### Exercise description
The records below are to be copied exactly, with every picture left out.

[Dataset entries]
┄┄┄┄┄┄

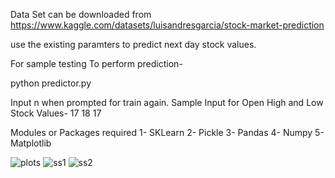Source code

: Data Set can be downloaded from 
https://www.kaggle.com/datasets/luisandresgarcia/stock-market-prediction

use the existing paramters to predict next day stock values.


For sample testing
To perform prediction- 

python predictor.py

Input n when prompted for train again.
Sample Input for Open High and Low Stock Values-
17
18
17


Modules or Packages required
1- SKLearn
2- Pickle
3- Pandas
4- Numpy
5- Matplotlib

![plots](https://github.com/Stormbreaker999/Data-Science-Project-Series/assets/115149477/82ffda2c-51f6-44f6-901c-bccb88cac1e4)
![ss1](https://github.com/Stormbreaker999/Data-Science-Project-Series/assets/115149477/35d15967-fce5-4c7f-b455-702fba687bfd)
![ss2](https://github.com/Stormbreaker999/Data-Science-Project-Series/assets/115149477/97d6a44a-9325-4841-8dc3-7512977f5fc7)


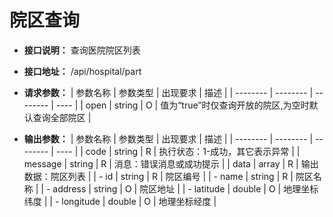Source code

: # 院区查询


- **接口说明：** 查询医院院区列表
- **接口地址：** /api/hospital/part
- **请求参数：**
    | 参数名称 | 参数类型 | 出现要求 | 描述 |
    | -------- | -------- | -------- | ---- |
    | open | string | O | 值为“true”时仅查询开放的院区,为空时默认查询全部院区 |

- **输出参数：**
    | 参数名称 | 参数类型 | 出现要求 | 描述 |
    | -------- | -------- | -------- | ---- |
    | code | string | R | 执行状态：1-成功，其它表示异常 |
    | message | string | R | 消息：错误消息或成功提示 |
    | data | array | R | 输出数据：院区列表 |
    | - id | string | R | 院区编号 |
    | - name | string | R | 院区名称 |
    | - address | string | O | 院区地址 |
    | - latitude | double | O | 地理坐标纬度 |
    | - longitude | double | O | 地理坐标经度 |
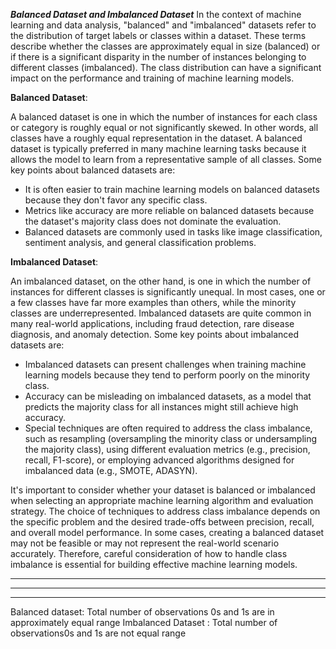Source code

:***Balanced Dataset and Imbalanced Dataset***
In the context of machine learning and data analysis, "balanced" and "imbalanced" datasets refer to the distribution of target labels or classes within a dataset. These terms describe whether the classes are approximately equal in size (balanced) or if there is a significant disparity in the number of instances belonging to different classes (imbalanced). The class distribution can have a significant impact on the performance and training of machine learning models.

**Balanced Dataset**:

A balanced dataset is one in which the number of instances for each class or category is roughly equal or not significantly skewed. In other words, all classes have a roughly equal representation in the dataset. A balanced dataset is typically preferred in many machine learning tasks because it allows the model to learn from a representative sample of all classes. Some key points about balanced datasets are:

- It is often easier to train machine learning models on balanced datasets because they don't favor any specific class.
- Metrics like accuracy are more reliable on balanced datasets because the dataset's majority class does not dominate the evaluation.
- Balanced datasets are commonly used in tasks like image classification, sentiment analysis, and general classification problems.

**Imbalanced Dataset**:

An imbalanced dataset, on the other hand, is one in which the number of instances for different classes is significantly unequal. In most cases, one or a few classes have far more examples than others, while the minority classes are underrepresented. Imbalanced datasets are quite common in many real-world applications, including fraud detection, rare disease diagnosis, and anomaly detection. Some key points about imbalanced datasets are:

- Imbalanced datasets can present challenges when training machine learning models because they tend to perform poorly on the minority class.
- Accuracy can be misleading on imbalanced datasets, as a model that predicts the majority class for all instances might still achieve high accuracy.
- Special techniques are often required to address the class imbalance, such as resampling (oversampling the minority class or undersampling the majority class), using different evaluation metrics (e.g., precision, recall, F1-score), or employing advanced algorithms designed for imbalanced data (e.g., SMOTE, ADASYN).

It's important to consider whether your dataset is balanced or imbalanced when selecting an appropriate machine learning algorithm and evaluation strategy. The choice of techniques to address class imbalance depends on the specific problem and the desired trade-offs between precision, recall, and overall model performance. In some cases, creating a balanced dataset may not be feasible or may not represent the real-world scenario accurately. Therefore, careful consideration of how to handle class imbalance is essential for building effective machine learning models.


---
---
---
Balanced dataset:
Total number of observations 0s and 1s are in approximately equal range
Imbalanced Dataset :
Total number of observations0s and 1s are not equal range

┄┄┄┄┄┄

### Written response
Source code

: Data Set can be downloaded from 
https://www.kaggle.com/datasets/luisandresgarcia/stock-market-prediction

use the existing paramters to predict next day stock values.


For sample testing
To perform prediction- 

python predictor.py

Input n when prompted for train again.
Sample Input for Open High and Low Stock Values-
17
18
17


Modules or Packages required
1- SKLearn
2- Pickle
3- Pandas
4- Numpy
5- Matplotlib

![plots](https://github.com/Stormbreaker999/Data-Science-Project-Series/assets/115149477/82ffda2c-51f6-44f6-901c-bccb88cac1e4)
![ss1](https://github.com/Stormbreaker999/Data-Science-Project-Series/assets/115149477/35d15967-fce5-4c7f-b455-702fba687bfd)
![ss2](https://github.com/Stormbreaker999/Data-Science-Project-Series/assets/115149477/97d6a44a-9325-4841-8dc3-7512977f5fc7)


Source code

: # 院区查询


- **接口说明：** 查询医院院区列表
- **接口地址：** /api/hospital/part
- **请求参数：**
    | 参数名称 | 参数类型 | 出现要求 | 描述 |
    | -------- | -------- | -------- | ---- |
    | open | string | O | 值为“true”时仅查询开放的院区,为空时默认查询全部院区 |

- **输出参数：**
    | 参数名称 | 参数类型 | 出现要求 | 描述 |
    | -------- | -------- | -------- | ---- |
    | code | string | R | 执行状态：1-成功，其它表示异常 |
    | message | string | R | 消息：错误消息或成功提示 |
    | data | array | R | 输出数据：院区列表 |
    | - id | string | R | 院区编号 |
    | - name | string | R | 院区名称 |
    | - address | string | O | 院区地址 |
    | - latitude | double | O | 地理坐标纬度 |
    | - longitude | double | O | 地理坐标经度 |
Source code

:***Balanced Dataset and Imbalanced Dataset***
In the context of machine learning and data analysis, "balanced" and "imbalanced" datasets refer to the distribution of target labels or classes within a dataset. These terms describe whether the classes are approximately equal in size (balanced) or if there is a significant disparity in the number of instances belonging to different classes (imbalanced). The class distribution can have a significant impact on the performance and training of machine learning models.

**Balanced Dataset**:

A balanced dataset is one in which the number of instances for each class or category is roughly equal or not significantly skewed. In other words, all classes have a roughly equal representation in the dataset. A balanced dataset is typically preferred in many machine learning tasks because it allows the model to learn from a representative sample of all classes. Some key points about balanced datasets are:

- It is often easier to train machine learning models on balanced datasets because they don't favor any specific class.
- Metrics like accuracy are more reliable on balanced datasets because the dataset's majority class does not dominate the evaluation.
- Balanced datasets are commonly used in tasks like image classification, sentiment analysis, and general classification problems.

**Imbalanced Dataset**:

An imbalanced dataset, on the other hand, is one in which the number of instances for different classes is significantly unequal. In most cases, one or a few classes have far more examples than others, while the minority classes are underrepresented. Imbalanced datasets are quite common in many real-world applications, including fraud detection, rare disease diagnosis, and anomaly detection. Some key points about imbalanced datasets are:

- Imbalanced datasets can present challenges when training machine learning models because they tend to perform poorly on the minority class.
- Accuracy can be misleading on imbalanced datasets, as a model that predicts the majority class for all instances might still achieve high accuracy.
- Special techniques are often required to address the class imbalance, such as resampling (oversampling the minority class or undersampling the majority class), using different evaluation metrics (e.g., precision, recall, F1-score), or employing advanced algorithms designed for imbalanced data (e.g., SMOTE, ADASYN).

It's important to consider whether your dataset is balanced or imbalanced when selecting an appropriate machine learning algorithm and evaluation strategy. The choice of techniques to address class imbalance depends on the specific problem and the desired trade-offs between precision, recall, and overall model performance. In some cases, creating a balanced dataset may not be feasible or may not represent the real-world scenario accurately. Therefore, careful consideration of how to handle class imbalance is essential for building effective machine learning models.


---
---
---
Balanced dataset:
Total number of observations 0s and 1s are in approximately equal range
Imbalanced Dataset :
Total number of observations0s and 1s are not equal range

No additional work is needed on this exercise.